Somit hätte sich doch ein gewisser Zeitdruck ergeben, um die Gemeinschaftspraxis bis zum gestrigen Tag ins Leben zu rufen. Jetzt wartet das Team um die beiden Ärzte auf das neue Praxisschild und einheitliche Bekleidung für die Belegschaft, zu der neun weitere Angestellte in Voll- und Teilzeit gehören.

Gkioulsoum Aktan hat ihren ersten Tag in der Praxis nun hinter sich. »Es macht Spaß«, sagt die Oppenweherin, die in der Freizeit gern Sport treibt. Ihre Vorliebe gilt hier dem Badminton.

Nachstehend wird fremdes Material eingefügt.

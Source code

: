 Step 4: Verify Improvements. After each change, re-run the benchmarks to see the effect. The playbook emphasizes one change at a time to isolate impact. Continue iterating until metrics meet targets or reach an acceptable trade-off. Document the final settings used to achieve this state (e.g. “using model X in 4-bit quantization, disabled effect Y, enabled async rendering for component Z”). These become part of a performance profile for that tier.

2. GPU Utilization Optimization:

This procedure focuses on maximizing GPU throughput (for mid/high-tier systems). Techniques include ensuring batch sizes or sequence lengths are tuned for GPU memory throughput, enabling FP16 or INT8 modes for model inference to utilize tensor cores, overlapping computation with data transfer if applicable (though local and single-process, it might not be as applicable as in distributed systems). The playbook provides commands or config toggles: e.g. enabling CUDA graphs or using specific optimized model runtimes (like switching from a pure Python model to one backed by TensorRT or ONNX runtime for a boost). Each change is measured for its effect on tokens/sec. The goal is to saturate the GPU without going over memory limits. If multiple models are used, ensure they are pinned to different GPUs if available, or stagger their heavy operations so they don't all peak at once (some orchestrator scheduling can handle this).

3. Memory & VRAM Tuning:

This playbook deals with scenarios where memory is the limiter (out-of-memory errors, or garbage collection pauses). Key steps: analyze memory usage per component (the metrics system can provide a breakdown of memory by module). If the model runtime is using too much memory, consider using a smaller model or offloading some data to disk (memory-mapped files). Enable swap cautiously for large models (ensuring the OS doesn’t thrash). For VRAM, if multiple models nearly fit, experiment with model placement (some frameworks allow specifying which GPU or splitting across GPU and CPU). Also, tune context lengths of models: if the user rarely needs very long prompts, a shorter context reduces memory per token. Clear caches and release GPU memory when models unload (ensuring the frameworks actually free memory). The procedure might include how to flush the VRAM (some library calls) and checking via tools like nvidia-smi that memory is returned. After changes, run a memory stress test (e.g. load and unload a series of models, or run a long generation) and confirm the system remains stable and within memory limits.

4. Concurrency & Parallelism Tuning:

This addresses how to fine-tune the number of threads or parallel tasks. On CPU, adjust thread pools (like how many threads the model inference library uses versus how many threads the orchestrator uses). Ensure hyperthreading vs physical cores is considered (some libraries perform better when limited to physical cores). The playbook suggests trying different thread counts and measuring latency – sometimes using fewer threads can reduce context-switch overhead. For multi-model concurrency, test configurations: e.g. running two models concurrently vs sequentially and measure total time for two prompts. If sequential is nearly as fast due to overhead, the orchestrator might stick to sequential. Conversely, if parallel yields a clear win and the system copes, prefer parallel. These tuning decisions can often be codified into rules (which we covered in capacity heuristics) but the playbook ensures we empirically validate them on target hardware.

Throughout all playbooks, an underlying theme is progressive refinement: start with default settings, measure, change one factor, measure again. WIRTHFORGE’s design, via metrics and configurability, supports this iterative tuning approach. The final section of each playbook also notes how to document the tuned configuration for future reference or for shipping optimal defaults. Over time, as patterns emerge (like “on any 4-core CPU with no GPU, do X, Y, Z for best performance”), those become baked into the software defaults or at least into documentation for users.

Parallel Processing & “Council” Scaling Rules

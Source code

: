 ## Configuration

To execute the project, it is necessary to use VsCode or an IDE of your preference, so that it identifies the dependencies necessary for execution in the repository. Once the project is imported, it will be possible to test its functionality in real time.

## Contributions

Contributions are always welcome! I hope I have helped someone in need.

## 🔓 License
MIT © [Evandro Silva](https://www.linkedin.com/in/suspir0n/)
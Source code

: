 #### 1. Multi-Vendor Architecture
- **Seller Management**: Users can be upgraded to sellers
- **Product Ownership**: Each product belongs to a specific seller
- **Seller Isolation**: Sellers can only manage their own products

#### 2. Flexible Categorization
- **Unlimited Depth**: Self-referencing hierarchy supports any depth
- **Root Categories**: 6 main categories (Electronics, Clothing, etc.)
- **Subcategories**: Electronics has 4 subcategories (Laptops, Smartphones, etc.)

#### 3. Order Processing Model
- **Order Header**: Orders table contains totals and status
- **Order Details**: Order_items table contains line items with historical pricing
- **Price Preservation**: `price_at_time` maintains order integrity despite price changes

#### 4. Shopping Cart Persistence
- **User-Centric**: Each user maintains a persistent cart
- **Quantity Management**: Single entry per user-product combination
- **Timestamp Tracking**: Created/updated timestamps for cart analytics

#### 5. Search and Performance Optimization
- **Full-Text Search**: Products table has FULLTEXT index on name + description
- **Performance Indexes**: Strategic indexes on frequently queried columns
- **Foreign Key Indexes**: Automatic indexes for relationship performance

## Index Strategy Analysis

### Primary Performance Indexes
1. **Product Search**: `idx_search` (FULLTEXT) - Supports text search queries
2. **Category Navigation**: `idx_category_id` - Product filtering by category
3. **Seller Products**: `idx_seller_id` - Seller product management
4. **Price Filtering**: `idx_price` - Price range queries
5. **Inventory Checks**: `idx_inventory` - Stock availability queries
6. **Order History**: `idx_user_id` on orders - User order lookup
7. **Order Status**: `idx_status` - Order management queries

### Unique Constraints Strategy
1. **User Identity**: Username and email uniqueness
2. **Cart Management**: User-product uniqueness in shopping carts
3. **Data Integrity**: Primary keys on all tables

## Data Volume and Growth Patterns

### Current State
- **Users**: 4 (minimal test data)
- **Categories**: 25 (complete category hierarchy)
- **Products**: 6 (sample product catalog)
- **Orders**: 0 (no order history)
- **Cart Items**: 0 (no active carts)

»Ich habe als Ärztin besonderes Interesse an der Naturheilkunde und möchte da mein Wissen noch weiter ausbauen«, blickt sie in die Zukunft.

Bewerber auch abgelehnt

»Ich habe schon mehrere Anfragen von Ärzten erhalten, die bei mir einsteigen wollten.«, sagt ihr neuer Kollege Siegfried John. »Die haben aber von ihrer Mentalität her nicht nach Rahden gepasst«, berichtete John über seine Suche nach Verstärkung.

Gkioulsoum Aktan hat sich in den wenigen Stunden bereits ganz gut eingelebt. Dabei haben ihr auch die Mitglieder des Teams um Siegfried John geholfen. Und auch bei den Patienten, die John seit Jahrzehnten kennen, scheint die humorvolle Allgemeinmedizinerin gut anzukommen

KOMMENTAR

Eine neue Ärztin in Rahden. Das ist in dieser Zeit, wo über Ärztemangel auf dem Land vermehrt geklagt wird, enorm wichtig.

Hier kommt eine junge Frau aus ihrem ersten Wirkungskreis mit Erfahrung zurück in die Heimat, nach Rahden. Sie kennt die Mentalität der Menschen, weiß auch, wie die Patienten vor Ort »ticken«. Und auch Dr. John freut sich, ein wenig vom Stress der hoch frequentierten »Landarztpraxis« abgeben zu dürfen.

Es ist auch toll, dass alles mit der Zulassung der neuen Allgemeinmedizinerin in der Gemeinschaftspraxis so prompt geregelt werden konnte. Jetzt kann Erfahrung mit neuen Ideen zusammenarbeiten. Und: Eine neue Sprache, türkisch, kommt auch noch mit in die Sprechstunde. Das verspricht vielleicht auch neue Patienten.

Die allerdings wird die neue Gemeinschaftspraxis sowieso erhalten, suchen doch viele Menschen zum Beispiel auch aus Stemwede (nach dem Ruhestand von anderen Medizinern) dringend nach neuen und verlässlichen Hausärzten. So selbstverständlich wird man ja heute nicht in die Kartei aufgenommen. Das haben viele Patienten schon schmerzlich erfahren. Eine Gemeinschaftspraxis ist das, was junge Ärzte heute suchen. Hier kann im Notfall auch mal gegenseitig vertreten werden. Es bleibt vielleicht auch Zeit für eigene Interessen und Hobbys. Das alles lässt sich hier in Kleinendorf offenbar sehr gut an.